There are lots. Budget constraints and change of design are common.
There are compromises that need to happen.
Frame rate.
Cutting back and optimising.
Every project has their own challenges and most or overcome with experience.
Trial and error or research.
Resolving inconsistencies in the concept art is a common problem.
Solving it requires back and forth feedback and paintovers from the art director and iterating until the client is satisfied.
7. How do you manage your time?
I have a producer that helps with scheduling and deadlines. I am 50/50 manager and artist.
I let managers manage my time. I just do or fix the most imperative tasks.
Effectively! If not I would be out of business :) Seriously though, everything is written down and I know through experience how long any one certain aspect will take me, and I manage my time accordingly.
Me and the client agree upon a time estimation and price per day before hand, I give myself more time than I think I'd need in order to deal with feedback and any unforeseen problems that could come up.
8. What teams are involved in creating your characters?
Design, Tech, Concept, Animation and Character Art.
Character, Tech Art, Tech Animation, and Animation.
Just little old me.
Rigging, Animators and Technical Artists.
9. When you've finished the character who does it go to next? What checks do you have to go through to make sure it's ready?
Ensure facial animation works well and topology works with rigging.
We often tweak characters through our entire project.
Tech animation.
They'll tell us what we missed.
Either to the client or outsourcer that provided me with the work.

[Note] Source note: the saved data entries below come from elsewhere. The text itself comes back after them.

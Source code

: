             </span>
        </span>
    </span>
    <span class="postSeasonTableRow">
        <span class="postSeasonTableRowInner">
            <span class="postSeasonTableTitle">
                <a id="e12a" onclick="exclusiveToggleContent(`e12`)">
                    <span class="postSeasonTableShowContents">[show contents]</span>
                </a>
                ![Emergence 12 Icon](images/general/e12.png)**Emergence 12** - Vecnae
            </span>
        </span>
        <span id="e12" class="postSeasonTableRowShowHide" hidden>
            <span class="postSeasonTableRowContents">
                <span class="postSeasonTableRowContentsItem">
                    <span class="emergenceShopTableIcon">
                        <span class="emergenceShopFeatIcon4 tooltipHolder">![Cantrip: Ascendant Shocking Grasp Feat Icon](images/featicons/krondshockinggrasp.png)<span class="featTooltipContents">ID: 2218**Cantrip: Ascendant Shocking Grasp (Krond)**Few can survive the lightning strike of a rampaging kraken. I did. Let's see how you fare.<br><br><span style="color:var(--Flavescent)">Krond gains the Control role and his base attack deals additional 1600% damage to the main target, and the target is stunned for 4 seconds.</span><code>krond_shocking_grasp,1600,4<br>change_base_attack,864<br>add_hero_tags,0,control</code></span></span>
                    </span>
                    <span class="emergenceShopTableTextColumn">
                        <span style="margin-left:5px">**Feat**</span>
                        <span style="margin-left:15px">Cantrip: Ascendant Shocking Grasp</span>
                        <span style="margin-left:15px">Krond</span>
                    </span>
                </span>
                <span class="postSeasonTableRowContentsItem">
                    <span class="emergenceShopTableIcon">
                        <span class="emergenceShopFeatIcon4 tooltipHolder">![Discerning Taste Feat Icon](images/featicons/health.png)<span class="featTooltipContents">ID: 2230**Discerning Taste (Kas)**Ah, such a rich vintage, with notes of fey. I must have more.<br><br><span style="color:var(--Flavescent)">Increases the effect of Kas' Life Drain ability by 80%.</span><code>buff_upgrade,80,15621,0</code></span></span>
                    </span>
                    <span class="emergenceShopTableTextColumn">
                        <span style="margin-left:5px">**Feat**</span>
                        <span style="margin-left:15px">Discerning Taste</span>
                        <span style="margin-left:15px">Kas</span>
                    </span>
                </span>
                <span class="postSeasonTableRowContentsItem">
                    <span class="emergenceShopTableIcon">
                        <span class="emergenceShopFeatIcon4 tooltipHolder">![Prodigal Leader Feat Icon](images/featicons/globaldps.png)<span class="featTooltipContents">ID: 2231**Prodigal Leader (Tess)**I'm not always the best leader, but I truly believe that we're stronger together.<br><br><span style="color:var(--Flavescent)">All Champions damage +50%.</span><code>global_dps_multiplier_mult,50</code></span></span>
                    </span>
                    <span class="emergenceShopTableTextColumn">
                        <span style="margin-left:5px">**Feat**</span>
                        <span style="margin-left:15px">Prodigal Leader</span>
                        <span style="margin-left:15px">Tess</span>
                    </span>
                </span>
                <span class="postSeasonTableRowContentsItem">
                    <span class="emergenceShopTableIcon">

Everything has to work within the engine properly and if not, I'll address it until it meets the clients' expectations.
It goes to the rigging team.
I check to make sure there's no overlapping verts/edges, unwanted gaps in the mesh, and good topology for animation.
10. What do you consider to be a game-ready character?
A character that is ready for rigging and had all the blend-shapes and materials correct. Also has sign off from AD.
Running optimally in game in its proper setting. Fully animated without any problems.
One that doesn't break under the might of an animator :) And if the client is happy, I'm happy (sort of, I'm never fully happy with my creations - guess it's an artist thing).
Anything that's running in realtime in a game engine/model viewer, with proper topology suitable for animation (e.g. a decimated sculpt doesn't count as 'game ready' if the character has to animate).